Por Daniel Link para Perfil
Mi mamá se despertó bastante tarde de
su siesta y vino a nuestra parte de la casa de campo anegada en
llanto. “¿Qué pasó? ¿Lo mataron?”. Se refería a Ignacio Lula
Da Silva, cuya compleja y postergada entrega a las fuerzas de la
represión habíamos seguido durante horas el sábado pasado.
“No, no”, le contesté para
tranquilizarla un poco, “Lula está más vivo que nunca”.
Mi primer
recuerdo político es muy parecido a este nuevo episodio: mi mamá
llorando en un Renault Dauphine
tuneado por mi papá. Entonces, ella murmuraba mientras lloraba
desconsoladamente y me abrazaba: “Lo mataron, lo mataron”. Se
refería a Ernesto Guevara, quien fue capturado y ejecutado
clandestinamente por el Ejército boliviano con la colaboración de
la CIA el 9 de octubre de 1967.
Sólo con el
tiempo (entonces yo tenía 8 años recién cumplidos) comprendí
cabalmente la dimensión del episodio.
Cincuenta años
después, la cabeza de mi mamá le jugó una mala pasada (mil veces
le he dicho que no se duerma con la televisión prendida) y confundió
un mal sueño con la realidad. O mejor: confundió una pesadilla con
el mal sueño que es nuestra realidad: Lula preso después de que un
Tribunal Supremo fallara (¡por sólo un voto!) en contra del recurso
de Habeas Corpus que su defensa había presentado para liberarlo de
una condena que no resiste el menor análisis jurídico.
Secretamente,
tanto ella como yo nos prendimos a nuestros televisores esperando
(deseando) un 45 brasileño, que no sucedió.
Según las
encuestas (en las que nunca creo pero que esta vez me conviene citar)
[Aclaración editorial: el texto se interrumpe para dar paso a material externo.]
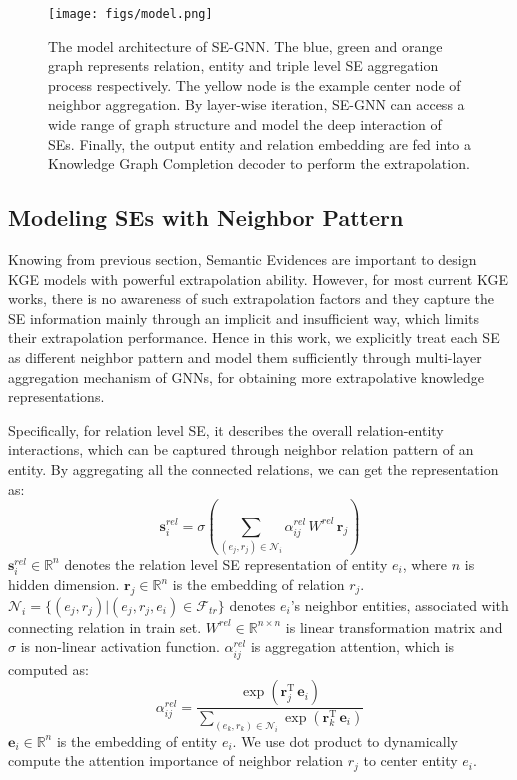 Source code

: \documentclass[letterpaper]{article} \usepackage{aaai22}  \usepackage{times}  \usepackage{helvet}  \usepackage{courier}  \usepackage[hyphens]{url}  \usepackage{graphicx} \urlstyle{rm} \def\UrlFont{\rm}  \usepackage{natbib}  \usepackage{caption} \DeclareCaptionStyle{ruled}{labelfont=normalfont,labelsep=colon,strut=off} \frenchspacing  \setlength{\pdfpagewidth}{8.5in}  \setlength{\pdfpageheight}{11in}  \usepackage{algorithm}
\begin{document}
\begin{figure}[t]
    \centering 
    \texttt{[image: figs/model.png]}
    \caption{The model architecture of SE-GNN. The blue, green and orange graph represents relation, entity and triple level SE aggregation process respectively. The yellow node is the example center node of neighbor aggregation. 
    By layer-wise iteration, SE-GNN can access a wide range of graph structure and model the deep interaction of SEs. 
    Finally, the output entity and relation embedding are fed into a Knowledge Graph Completion decoder to perform the extrapolation. } 
    \label{fig: model}
\end{figure}

\subsection{Modeling SEs with Neighbor Pattern}
\label{sec: modeling_se}
Knowing from previous section, Semantic Evidences are important to design KGE models with powerful extrapolation ability. 
However, for most current KGE works, there is no awareness of such extrapolation factors and they capture the SE information mainly through an implicit and insufficient way, which limits their extrapolation performance.
Hence in this work, we explicitly treat each SE as different neighbor pattern and model them sufficiently through multi-layer aggregation mechanism of GNNs, for obtaining more extrapolative knowledge representations.

Specifically, for relation level SE, it describes the overall relation-entity interactions, which can be captured through neighbor relation pattern of an entity. By aggregating all the connected relations, we can get the representation as: 
\begin{equation}
    \mathbf{s}_i^{rel} = \sigma\left( \sum_{(e_j, r_j) \in \mathcal{N}_i} \alpha^{rel}_{ij}\, W^{rel} \,\mathbf{r}_j \right)
\end{equation}
$\mathbf{s}_i^{rel} \in \mathbb{R}^n$ denotes the relation level SE representation of entity $e_i$, where $n$ is hidden dimension. $\mathbf{r}_j \in \mathbb{R}^n$ is the embedding of relation $r_j$. $\mathcal{N}_i = \{(e_j, r_j)|(e_j, r_j, e_i) \in \mathcal{F}_{tr} \}$ denotes $e_i$'s neighbor entities, associated with connecting relation in train set. $W^{rel} \in \mathbb{R}^{n \times n}$ is linear transformation matrix and $\sigma$ is non-linear activation function. $\alpha^{rel}_{ij}$ is aggregation attention, which is computed as: 
\begin{equation}
    \alpha_{ij}^{rel} = \frac{\exp \left( \mathbf{r}_j^{\mathrm{T}} \, \mathbf{e}_i \right)}{\sum_{(e_k, r_k) \in \mathcal{N}_i} \exp \left( \mathbf{r}_k^{\mathrm{T}} \, \mathbf{e}_i \right)}
\end{equation}
$\mathbf{e}_i \in \mathbb{R}^n$ is the embedding of entity $e_i$. We use dot product to dynamically compute the attention importance of neighbor relation $r_j$ to center entity $e_i$. 
\end{document}

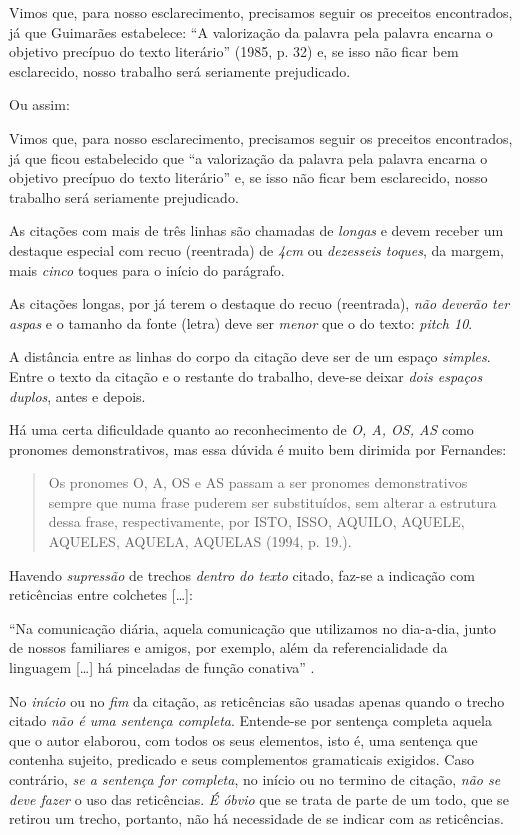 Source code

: Vimos que, para nosso esclarecimento, precisamos seguir os preceitos encontrados, já que Guimarães estabelece: ``A valorização da palavra pela palavra encarna o objetivo precípuo do texto literário'' (1985, p. 32) e, se isso não ficar bem esclarecido, nosso trabalho será seriamente prejudicado.

Ou assim:

Vimos que, para nosso esclarecimento, precisamos seguir os preceitos encontrados, já que ficou estabelecido que ``a valorização da palavra pela palavra encarna o objetivo precípuo do texto literário'' \cite[p. 32]{guimaraes1985} e, se isso não ficar bem esclarecido, nosso trabalho será seriamente prejudicado.

As citações com mais de três linhas são chamadas de \emph{longas} e devem receber um destaque especial com recuo (reentrada) de \emph{4cm} ou \emph{dezesseis toques}, da margem, mais \emph{cinco} toques para o início do parágrafo.

As citações longas, por já terem o destaque do recuo (reentrada), \emph{não deverão ter aspas} e o tamanho da fonte (letra) deve ser \emph{menor} que o do texto: \emph{pitch 10}.

A distância entre as linhas do corpo da citação deve ser de um espaço \emph{simples}. Entre o texto da citação e o restante do trabalho, deve-se deixar \emph{dois espaços duplos}, antes e depois.

Há uma certa dificuldade quanto ao reconhecimento de \emph{O, A, OS, AS} como pronomes demonstrativos, mas essa dúvida é muito bem dirimida por Fernandes:

\begin{quote}Os pronomes O, A, OS e AS passam a ser pronomes demonstrativos sempre que numa frase puderem ser substituídos, sem alterar a estrutura dessa frase, respectivamente, por ISTO, ISSO, AQUILO, AQUELE, AQUELES, AQUELA, AQUELAS (1994, p. 19.).\end{quote}

Havendo \emph{supressão} de trechos \emph{dentro do texto} citado, faz-se a indicação com reticências entre colchetes [\ldots]:

``Na comunicação diária, aquela comunicação que utilizamos no dia-a-dia, junto de nossos familiares e amigos, por exemplo, além da referencialidade da linguagem [\ldots] há pinceladas de função conativa'' \cite[p. 37]{chalhub1991}.

No \emph{início} ou no \emph{fim} da citação, as reticências são usadas apenas quando o trecho citado \emph{não é uma sentença completa}. Entende-se por sentença completa aquela que o autor elaborou, com todos os seus elementos, isto é, uma sentença que contenha sujeito, predicado e seus complementos gramaticais exigidos. Caso contrário, \emph{se a sentença for completa}, no início ou no termino de citação, \emph{não se deve fazer} o uso das reticências. \emph{É óbvio} que se trata de parte de um todo, que se retirou um trecho, portanto, não há necessidade de se indicar com as reticências.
Lula habría de ganar ambas rondas (primera y segunda) en las
próximas elecciones presidenciales. Encarcelarlo con argumentos poco
convincentes, que serán revisados en los próximos meses, durante la
apelación, es encarcelar las esperanzas de una nación.
Lo
mismo sucedió en Catalunya, donde el ex-presidente de la Generalitat
y diputado electo tuvo que renunciar “provisionalmente” a su
candidatura a la presidencia para resolver el entuerto político
creado por la corona española, quien conserva en la cárcel a su
segundo, Jordi Sànchez, mientras las dos reinas (la griega y la
plebeya) brindan un triste espectáculo ante las cámaras del
periódico Hola.
Recién salido
de la cárcel berlinesa, Carles Puigdemont se preguntó en público:
“¿España tiene un proyecto para Catalunya? Nos gustaría verlo y
discutirlo, estamos dispuestos a escuchar”.
De
Madrid a Brasilia se tiende una misma línea divisoria en una
justicia burguesa que, por un lado, considera que la figura regia (el
Rey Juan Carlos de Borbón) es constitucionalmente
“inviolable y no está sujeta a responsabilidad" o que el Sr.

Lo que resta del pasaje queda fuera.